Le syndrome des anti-phospholipides, caractérisé par un risque
accru de thromboses viscérales, s’accompagne, par ailleurs, de
manifestations cutanées parfois révélatrices.
Cette mise au point nous rappelle les principaux signes
dermatologiques de ce syndrome :
• Le livedo est le signe majeur du syndrome des
anti-phospholipides. Il s’agit souvent d’un livedo étendu et
ramifié mais dont les mailles ne sont pas fermées. Ce livedo est en
général non infiltré à l’inverse du livedo des vascularites
inflammatoires (PAN en particulier). La biopsie n’est pas toujours
contributive car le livedo clinique n’est pas sous-tendu par une
atteinte continue des vaisseaux sous jacents (thromboses).
• Des ulcérations cutanées multiples sont également
symptomatiques de ce syndrome. Il peut s’agir d’ulcérations
ressemblant à l’atrophie blanche que l’on observe également dans
l’insuffisance veineuse et également d’ulcérations à
l’emporte-pièce assez proches du pyoderma gangrenosum.

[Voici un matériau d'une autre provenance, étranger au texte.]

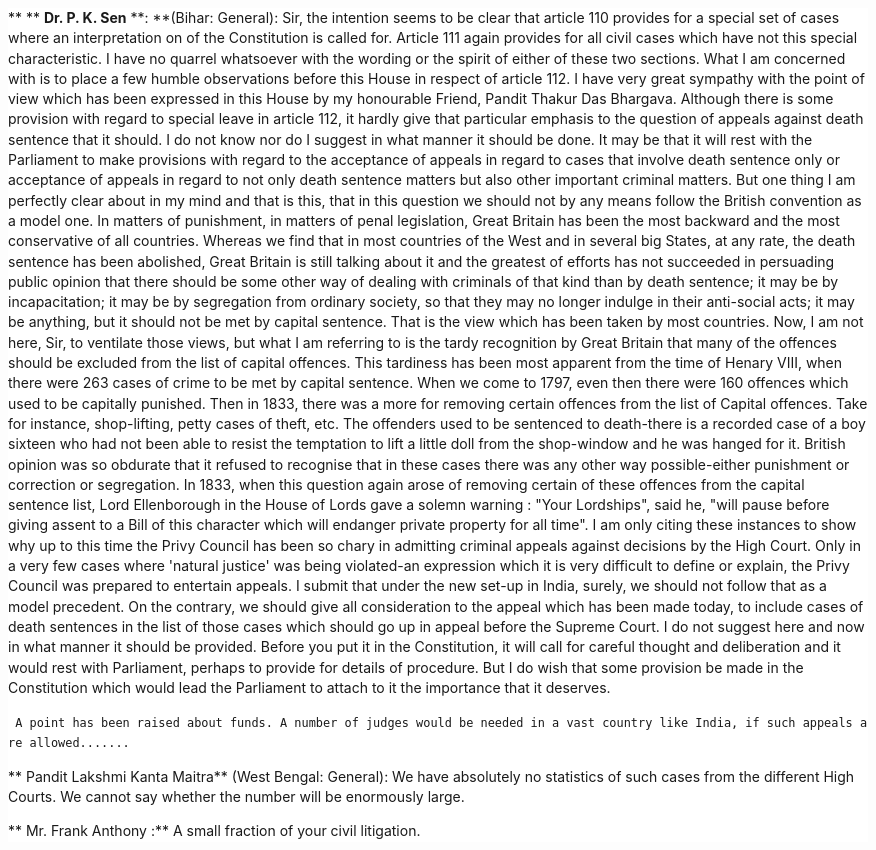    ** ** **Dr. P. K. Sen** **: **(Bihar: General): Sir, the intention seems to be clear that article 110 provides for a special set of cases where an interpretation on of the Constitution is called for. Article 111 again provides for all civil cases which have not this special characteristic. I have no quarrel whatsoever with the wording or the spirit of either of these two sections. What I am concerned with is to place a few humble observations before this House in respect of article 112. I have very great sympathy with the point of view which has been expressed in this House by my honourable Friend, Pandit Thakur Das Bhargava. Although there is some provision with regard to special leave in article 112, it hardly give that particular emphasis to the question of appeals against death sentence that it should. I do not know nor do I suggest in what manner it should be done. It may be that it will rest with the Parliament to make provisions with regard to the acceptance of appeals in regard to cases that involve death sentence only or acceptance of appeals in regard to not only death sentence matters but also other important criminal matters. But one thing I am perfectly clear about in my mind and that is this, that in this question we should not by any means follow the British convention as a model one. In matters of punishment, in matters of penal legislation, Great Britain has been the most backward and the most conservative of all countries. Whereas we find that in most countries of the West and in several big States, at any rate, the death sentence has been abolished, Great Britain is still talking about it and the greatest of efforts has not succeeded in persuading public opinion that there should be some other way of dealing with criminals of that kind than by death sentence; it may be by incapacitation; it may be by segregation from ordinary society, so that they may no longer indulge in their anti-social acts; it may be anything, but it should not be met by capital sentence. That is the view which has been taken by most countries. Now, I am not here, Sir, to ventilate those views, but what I am referring to is the tardy recognition by Great Britain that many of the offences should be excluded from the list of capital offences. This tardiness has been most apparent from the time of Henary VIII, when there were 263 cases of crime to be met by capital sentence. When we come to 1797, even then there were 160 offences which used to be capitally punished. Then in 1833, there was a more for removing certain offences from the list of Capital offences. Take for instance, shop-lifting, petty cases of theft, etc. The offenders used to be sentenced to death-there is a recorded case of a boy sixteen who had not been able to resist the temptation to lift a little doll from the shop-window and he was hanged for it. British opinion was so obdurate that it refused to recognise that in these cases there was any other way possible-either punishment or correction or segregation. In 1833, when this question again arose of removing certain of these offences from the capital sentence list, Lord Ellenborough in the House of Lords gave a solemn warning : "Your Lordships", said he, "will pause before giving assent to a Bill of this character which will endanger private property for all time". I am only citing these instances to show why up to this time the Privy Council has been so chary in admitting criminal appeals against decisions by the High Court. Only in a very few cases where 'natural justice' was being violated-an expression which it is very difficult to define or explain, the Privy Council was prepared to entertain appeals. I submit that under the new set-up in India, surely, we should not follow that as a model precedent. On the contrary, we should give all consideration to the appeal which has been made today, to include cases of death sentences in the list of those cases which should go up in appeal before the Supreme Court. I do not suggest here and now in what manner it should be provided. Before you put it in the Constitution, it will call for careful thought and deliberation and it would rest with Parliament, perhaps to provide for details of procedure.  But I do wish that some provision be made in the Constitution which would lead the Parliament to attach to it the importance that it deserves.

     A point has been raised about funds. A number of judges would be needed in a vast country like India, if such appeals are allowed.......

   **  Pandit Lakshmi Kanta Maitra** (West Bengal: General): We have absolutely no statistics of such cases from the different High Courts. We cannot say whether the number will be enormously large.

  **   Mr. Frank Anthony :** A small fraction of your civil litigation.
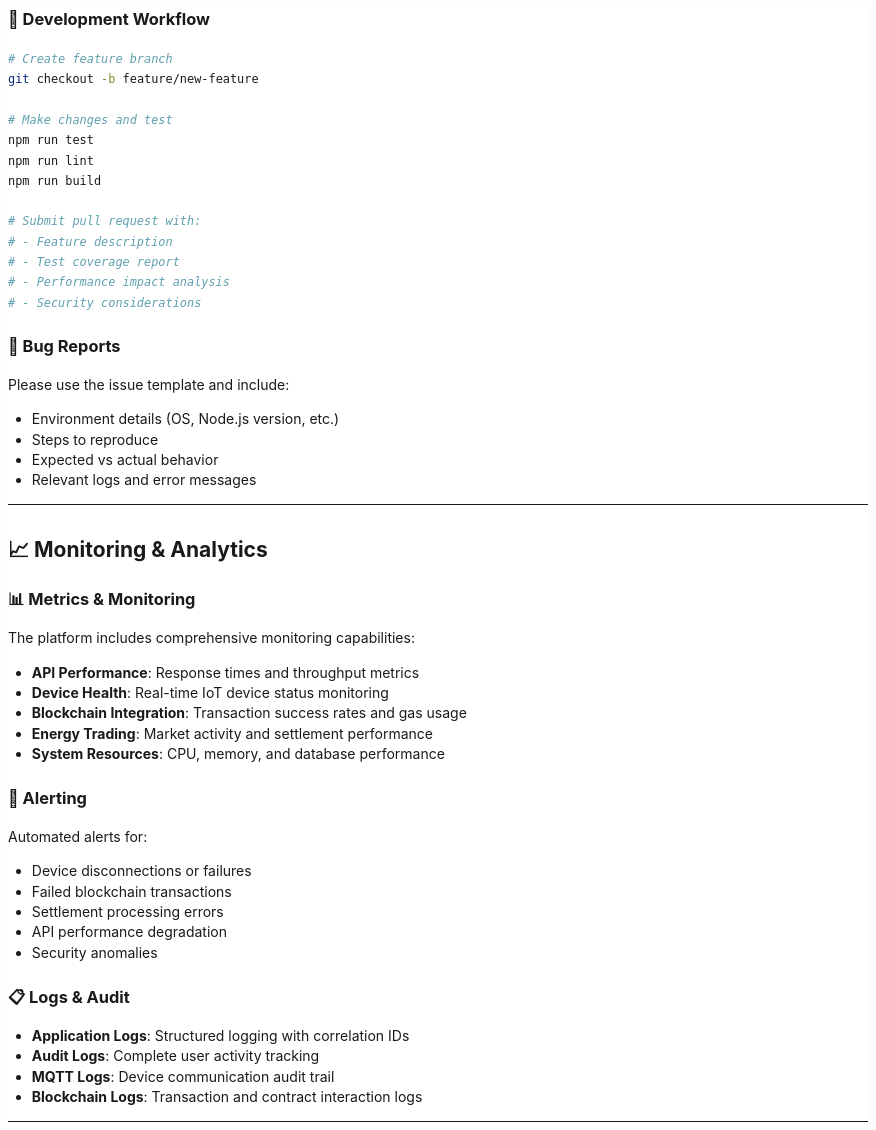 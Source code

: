 ### 🔄 Development Workflow

```bash
# Create feature branch
git checkout -b feature/new-feature

# Make changes and test
npm run test
npm run lint
npm run build

# Submit pull request with:
# - Feature description
# - Test coverage report
# - Performance impact analysis
# - Security considerations
```

### 🐛 Bug Reports

Please use the issue template and include:
- Environment details (OS, Node.js version, etc.)
- Steps to reproduce
- Expected vs actual behavior
- Relevant logs and error messages

---

## 📈 Monitoring & Analytics

### 📊 Metrics & Monitoring

The platform includes comprehensive monitoring capabilities:

- **API Performance**: Response times and throughput metrics
- **Device Health**: Real-time IoT device status monitoring
- **Blockchain Integration**: Transaction success rates and gas usage
- **Energy Trading**: Market activity and settlement performance
- **System Resources**: CPU, memory, and database performance

### 🚨 Alerting

Automated alerts for:
- Device disconnections or failures
- Failed blockchain transactions
- Settlement processing errors
- API performance degradation
- Security anomalies

### 📋 Logs & Audit

- **Application Logs**: Structured logging with correlation IDs
- **Audit Logs**: Complete user activity tracking
- **MQTT Logs**: Device communication audit trail
- **Blockchain Logs**: Transaction and contract interaction logs

---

• Les gangrènes digitales sont finalement peut fréquentes
au cours du syndrome des anti-phospholipides mais parfois
révélatrices.
• D’autres manifestations peuvent s’observer dans ce cadre,
comme des nécroses cutanées extensives, ou des lésions cutanées
évoquant une vascularite, et correspondant en fait à des thromboses
intra-vasculaires. Des signes plus fins mais très évocateurs ont
été plus récemment décrits comme les hémorragie en flammèches sous
unguéales.
On voit donc que de nombreux signes cutanés peuvent concourir à
l’identification d’un syndrome des anti-phospholipides dont la
surveillance et le traitement seront discutés compte tenu du risque
potentiel de thromboses viscérales associées à ce syndrome.
Dr Patrice Plantin
Frances C et coll. : Manifestations dermatologiques du syndrome des anti-phospholipides. Rev Med Interne 2012 ; 33 : 200-5.